WHAT IS REQUIRED: Considering the entries that follow, report how many lines include the string "Elfenring", giving the number alone.
»»
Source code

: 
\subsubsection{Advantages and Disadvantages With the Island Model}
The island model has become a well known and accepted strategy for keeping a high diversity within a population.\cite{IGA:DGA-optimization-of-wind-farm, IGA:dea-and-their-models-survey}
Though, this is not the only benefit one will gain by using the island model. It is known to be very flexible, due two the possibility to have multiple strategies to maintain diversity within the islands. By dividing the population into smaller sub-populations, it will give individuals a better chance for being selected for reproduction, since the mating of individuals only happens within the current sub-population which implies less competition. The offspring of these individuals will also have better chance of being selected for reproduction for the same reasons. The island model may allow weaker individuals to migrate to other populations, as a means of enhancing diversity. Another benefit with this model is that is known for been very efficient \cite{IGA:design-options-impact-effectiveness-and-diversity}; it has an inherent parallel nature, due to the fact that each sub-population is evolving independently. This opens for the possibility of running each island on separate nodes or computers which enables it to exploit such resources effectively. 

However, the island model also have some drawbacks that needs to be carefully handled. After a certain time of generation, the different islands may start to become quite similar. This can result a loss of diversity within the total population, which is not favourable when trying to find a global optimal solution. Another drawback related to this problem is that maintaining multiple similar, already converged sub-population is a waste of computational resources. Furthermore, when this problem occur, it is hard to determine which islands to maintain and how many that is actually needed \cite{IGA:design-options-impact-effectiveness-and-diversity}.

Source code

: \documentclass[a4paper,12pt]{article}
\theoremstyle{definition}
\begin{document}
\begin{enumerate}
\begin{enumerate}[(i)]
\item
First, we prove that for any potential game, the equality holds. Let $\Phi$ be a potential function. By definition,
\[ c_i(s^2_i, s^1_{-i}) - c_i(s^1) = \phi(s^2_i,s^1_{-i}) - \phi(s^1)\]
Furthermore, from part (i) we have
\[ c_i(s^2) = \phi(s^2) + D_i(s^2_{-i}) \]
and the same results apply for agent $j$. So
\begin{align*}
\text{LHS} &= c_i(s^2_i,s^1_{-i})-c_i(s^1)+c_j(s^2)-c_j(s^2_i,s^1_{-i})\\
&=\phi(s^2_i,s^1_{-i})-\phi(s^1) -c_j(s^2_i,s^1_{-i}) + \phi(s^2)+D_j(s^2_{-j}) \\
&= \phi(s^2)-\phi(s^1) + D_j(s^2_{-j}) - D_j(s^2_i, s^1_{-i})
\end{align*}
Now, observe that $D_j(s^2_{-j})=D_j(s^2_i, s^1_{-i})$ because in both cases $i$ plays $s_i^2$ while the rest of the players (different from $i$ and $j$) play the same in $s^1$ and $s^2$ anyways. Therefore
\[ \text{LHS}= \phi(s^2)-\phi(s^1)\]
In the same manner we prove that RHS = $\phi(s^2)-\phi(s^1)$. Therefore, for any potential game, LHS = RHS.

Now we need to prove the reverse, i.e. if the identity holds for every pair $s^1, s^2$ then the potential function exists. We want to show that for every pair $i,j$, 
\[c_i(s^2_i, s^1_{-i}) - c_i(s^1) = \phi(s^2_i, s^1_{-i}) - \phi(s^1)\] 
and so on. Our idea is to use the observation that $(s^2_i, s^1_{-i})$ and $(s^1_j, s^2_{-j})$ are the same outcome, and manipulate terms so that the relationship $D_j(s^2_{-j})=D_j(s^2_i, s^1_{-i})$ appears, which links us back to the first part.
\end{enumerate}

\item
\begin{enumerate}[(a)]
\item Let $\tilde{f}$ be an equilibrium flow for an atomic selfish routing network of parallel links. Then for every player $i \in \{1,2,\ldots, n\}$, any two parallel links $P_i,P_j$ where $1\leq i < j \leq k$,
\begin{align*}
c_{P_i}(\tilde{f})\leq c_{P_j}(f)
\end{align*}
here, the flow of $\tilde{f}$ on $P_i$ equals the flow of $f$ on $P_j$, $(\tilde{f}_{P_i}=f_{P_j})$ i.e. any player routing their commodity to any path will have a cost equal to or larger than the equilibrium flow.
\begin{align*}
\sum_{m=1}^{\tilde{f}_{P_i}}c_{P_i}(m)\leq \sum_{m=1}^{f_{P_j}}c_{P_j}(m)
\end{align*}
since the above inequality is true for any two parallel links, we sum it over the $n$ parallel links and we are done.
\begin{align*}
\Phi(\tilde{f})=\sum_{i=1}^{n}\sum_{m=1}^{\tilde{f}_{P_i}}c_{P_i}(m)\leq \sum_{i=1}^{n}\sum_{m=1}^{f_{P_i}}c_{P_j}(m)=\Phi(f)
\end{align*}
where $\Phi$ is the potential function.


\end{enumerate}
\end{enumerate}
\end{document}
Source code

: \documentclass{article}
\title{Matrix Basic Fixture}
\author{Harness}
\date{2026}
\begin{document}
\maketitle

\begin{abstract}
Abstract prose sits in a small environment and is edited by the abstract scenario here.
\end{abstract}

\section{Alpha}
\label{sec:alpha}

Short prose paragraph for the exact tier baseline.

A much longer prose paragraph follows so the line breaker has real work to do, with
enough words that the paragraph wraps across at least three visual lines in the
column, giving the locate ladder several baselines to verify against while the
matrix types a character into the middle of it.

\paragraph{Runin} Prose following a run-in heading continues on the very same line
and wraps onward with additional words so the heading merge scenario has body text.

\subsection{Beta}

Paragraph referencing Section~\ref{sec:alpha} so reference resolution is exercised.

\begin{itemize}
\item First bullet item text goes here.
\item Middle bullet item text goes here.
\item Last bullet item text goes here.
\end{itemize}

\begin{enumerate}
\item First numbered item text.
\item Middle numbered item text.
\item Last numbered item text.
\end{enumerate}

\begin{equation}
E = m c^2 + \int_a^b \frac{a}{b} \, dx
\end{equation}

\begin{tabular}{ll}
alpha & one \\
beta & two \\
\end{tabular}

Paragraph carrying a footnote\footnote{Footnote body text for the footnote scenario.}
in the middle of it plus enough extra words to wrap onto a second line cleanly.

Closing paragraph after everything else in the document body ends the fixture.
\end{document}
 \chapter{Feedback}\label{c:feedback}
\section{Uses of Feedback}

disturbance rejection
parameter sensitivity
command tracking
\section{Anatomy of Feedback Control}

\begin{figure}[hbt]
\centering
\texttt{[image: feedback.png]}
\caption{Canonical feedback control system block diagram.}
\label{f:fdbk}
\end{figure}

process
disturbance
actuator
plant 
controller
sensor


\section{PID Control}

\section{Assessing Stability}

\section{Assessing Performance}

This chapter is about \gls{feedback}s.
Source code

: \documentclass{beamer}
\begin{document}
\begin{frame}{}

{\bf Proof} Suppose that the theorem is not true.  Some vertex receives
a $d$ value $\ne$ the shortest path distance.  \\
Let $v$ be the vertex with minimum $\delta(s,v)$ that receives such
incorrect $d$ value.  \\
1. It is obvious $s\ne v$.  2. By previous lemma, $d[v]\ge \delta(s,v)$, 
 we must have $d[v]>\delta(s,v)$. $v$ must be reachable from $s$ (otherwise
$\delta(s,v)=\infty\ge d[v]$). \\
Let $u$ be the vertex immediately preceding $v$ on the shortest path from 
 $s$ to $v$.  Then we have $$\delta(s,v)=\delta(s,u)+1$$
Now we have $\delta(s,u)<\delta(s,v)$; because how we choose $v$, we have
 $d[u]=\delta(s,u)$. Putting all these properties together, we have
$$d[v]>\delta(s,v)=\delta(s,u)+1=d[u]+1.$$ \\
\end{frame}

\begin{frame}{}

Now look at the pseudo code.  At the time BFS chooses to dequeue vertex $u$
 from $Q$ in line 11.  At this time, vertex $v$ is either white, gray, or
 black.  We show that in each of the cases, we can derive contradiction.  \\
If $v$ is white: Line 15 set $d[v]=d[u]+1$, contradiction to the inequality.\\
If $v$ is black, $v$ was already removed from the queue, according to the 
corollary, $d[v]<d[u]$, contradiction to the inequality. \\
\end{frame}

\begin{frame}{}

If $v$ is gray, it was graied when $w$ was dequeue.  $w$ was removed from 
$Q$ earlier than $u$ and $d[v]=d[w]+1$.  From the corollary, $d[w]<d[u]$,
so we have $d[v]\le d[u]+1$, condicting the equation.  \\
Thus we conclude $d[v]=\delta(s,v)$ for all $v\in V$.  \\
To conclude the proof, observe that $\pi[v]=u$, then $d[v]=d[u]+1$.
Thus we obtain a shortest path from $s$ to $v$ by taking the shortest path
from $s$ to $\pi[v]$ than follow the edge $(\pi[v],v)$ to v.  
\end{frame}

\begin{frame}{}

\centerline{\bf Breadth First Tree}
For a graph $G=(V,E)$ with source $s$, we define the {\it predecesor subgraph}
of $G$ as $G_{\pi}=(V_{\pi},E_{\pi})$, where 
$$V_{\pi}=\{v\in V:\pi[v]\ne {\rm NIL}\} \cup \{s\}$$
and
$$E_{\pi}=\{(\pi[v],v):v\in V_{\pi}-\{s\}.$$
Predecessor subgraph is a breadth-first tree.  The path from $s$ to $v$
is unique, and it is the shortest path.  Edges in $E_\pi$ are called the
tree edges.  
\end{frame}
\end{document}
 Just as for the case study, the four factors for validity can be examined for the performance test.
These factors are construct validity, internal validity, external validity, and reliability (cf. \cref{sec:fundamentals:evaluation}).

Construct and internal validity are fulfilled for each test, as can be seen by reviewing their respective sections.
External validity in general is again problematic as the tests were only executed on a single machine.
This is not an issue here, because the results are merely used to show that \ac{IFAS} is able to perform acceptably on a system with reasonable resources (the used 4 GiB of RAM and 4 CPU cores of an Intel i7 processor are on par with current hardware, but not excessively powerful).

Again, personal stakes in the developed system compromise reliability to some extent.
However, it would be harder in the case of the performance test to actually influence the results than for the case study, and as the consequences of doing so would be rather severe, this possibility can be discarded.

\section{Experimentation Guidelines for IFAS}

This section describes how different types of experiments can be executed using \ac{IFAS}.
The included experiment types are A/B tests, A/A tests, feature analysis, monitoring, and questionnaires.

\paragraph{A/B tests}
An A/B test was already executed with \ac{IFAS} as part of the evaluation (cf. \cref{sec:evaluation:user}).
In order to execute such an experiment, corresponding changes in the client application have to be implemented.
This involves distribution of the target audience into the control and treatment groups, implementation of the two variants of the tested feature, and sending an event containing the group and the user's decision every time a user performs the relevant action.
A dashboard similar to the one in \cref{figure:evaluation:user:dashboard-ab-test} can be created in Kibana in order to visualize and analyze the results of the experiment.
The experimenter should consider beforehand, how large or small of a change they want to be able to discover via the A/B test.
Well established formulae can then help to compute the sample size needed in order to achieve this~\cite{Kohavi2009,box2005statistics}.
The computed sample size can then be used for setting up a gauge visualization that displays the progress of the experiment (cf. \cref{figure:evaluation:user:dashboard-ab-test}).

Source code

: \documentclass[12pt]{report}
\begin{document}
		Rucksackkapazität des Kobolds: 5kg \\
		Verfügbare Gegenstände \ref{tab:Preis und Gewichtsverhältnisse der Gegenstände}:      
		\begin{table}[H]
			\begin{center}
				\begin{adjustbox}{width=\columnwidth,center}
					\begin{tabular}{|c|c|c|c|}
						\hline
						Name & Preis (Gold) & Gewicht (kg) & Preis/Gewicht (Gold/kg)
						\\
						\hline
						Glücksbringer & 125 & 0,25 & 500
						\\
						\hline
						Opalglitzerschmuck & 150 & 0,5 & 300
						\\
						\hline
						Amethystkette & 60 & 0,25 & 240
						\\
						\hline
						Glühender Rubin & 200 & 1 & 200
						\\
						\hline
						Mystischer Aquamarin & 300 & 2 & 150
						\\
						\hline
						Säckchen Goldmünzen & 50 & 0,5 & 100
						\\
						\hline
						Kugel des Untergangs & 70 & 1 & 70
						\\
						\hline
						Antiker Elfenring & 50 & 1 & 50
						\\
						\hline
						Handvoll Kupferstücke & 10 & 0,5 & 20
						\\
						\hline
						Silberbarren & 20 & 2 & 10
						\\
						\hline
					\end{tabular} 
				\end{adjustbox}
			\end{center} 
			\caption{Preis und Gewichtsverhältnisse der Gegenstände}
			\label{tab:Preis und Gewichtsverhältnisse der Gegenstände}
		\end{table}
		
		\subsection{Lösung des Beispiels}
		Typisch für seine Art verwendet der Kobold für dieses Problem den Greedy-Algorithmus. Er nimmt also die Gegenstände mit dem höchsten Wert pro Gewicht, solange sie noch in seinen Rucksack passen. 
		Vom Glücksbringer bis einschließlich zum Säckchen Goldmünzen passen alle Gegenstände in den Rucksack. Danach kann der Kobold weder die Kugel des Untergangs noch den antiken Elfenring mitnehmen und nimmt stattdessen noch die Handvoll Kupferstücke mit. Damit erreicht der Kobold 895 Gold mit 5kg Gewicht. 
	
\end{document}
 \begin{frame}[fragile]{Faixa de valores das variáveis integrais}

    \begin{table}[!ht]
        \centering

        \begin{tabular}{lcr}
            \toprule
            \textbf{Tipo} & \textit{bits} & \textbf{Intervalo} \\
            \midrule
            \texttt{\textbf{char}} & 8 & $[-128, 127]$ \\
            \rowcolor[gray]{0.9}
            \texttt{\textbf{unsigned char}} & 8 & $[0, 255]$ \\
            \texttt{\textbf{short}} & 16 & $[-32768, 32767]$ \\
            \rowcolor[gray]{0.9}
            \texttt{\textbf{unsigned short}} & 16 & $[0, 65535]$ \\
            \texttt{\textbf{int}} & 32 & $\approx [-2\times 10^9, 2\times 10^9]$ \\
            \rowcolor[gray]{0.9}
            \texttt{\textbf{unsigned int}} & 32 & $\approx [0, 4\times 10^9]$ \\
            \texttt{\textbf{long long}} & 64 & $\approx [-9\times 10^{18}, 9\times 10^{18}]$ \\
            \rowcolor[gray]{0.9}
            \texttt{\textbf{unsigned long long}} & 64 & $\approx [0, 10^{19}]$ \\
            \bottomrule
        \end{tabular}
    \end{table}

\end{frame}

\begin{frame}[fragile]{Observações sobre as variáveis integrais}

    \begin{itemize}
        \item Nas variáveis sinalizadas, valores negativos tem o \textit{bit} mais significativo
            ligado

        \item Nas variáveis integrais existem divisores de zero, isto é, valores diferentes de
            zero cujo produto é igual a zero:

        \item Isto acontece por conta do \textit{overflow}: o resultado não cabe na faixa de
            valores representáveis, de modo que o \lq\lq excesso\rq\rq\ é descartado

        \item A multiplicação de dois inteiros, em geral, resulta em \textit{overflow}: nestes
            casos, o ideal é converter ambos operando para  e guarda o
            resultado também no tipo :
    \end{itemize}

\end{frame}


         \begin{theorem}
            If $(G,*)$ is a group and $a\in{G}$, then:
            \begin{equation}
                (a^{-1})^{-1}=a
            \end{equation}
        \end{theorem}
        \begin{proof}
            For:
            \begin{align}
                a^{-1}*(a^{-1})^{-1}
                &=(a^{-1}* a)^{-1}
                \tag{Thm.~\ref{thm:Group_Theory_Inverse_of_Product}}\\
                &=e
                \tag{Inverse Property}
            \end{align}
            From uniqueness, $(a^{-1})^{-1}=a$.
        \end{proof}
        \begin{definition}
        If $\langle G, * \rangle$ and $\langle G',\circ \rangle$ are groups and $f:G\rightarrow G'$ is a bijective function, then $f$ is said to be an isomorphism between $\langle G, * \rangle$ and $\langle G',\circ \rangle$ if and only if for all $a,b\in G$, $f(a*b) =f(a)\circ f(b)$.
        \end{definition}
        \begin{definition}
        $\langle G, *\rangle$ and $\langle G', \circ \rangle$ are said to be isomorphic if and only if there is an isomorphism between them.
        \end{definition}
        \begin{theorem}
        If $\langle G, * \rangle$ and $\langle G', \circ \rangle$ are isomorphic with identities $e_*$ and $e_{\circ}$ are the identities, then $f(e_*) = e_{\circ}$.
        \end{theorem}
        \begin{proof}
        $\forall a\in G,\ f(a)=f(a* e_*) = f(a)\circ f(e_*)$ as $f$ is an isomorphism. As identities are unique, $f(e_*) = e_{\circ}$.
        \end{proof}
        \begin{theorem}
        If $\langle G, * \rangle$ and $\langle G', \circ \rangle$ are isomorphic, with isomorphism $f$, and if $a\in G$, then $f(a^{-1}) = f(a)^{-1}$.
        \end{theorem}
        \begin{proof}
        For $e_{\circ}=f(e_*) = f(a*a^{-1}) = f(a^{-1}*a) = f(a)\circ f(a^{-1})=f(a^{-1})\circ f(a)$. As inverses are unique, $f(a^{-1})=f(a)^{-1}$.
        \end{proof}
««
REPLY: 2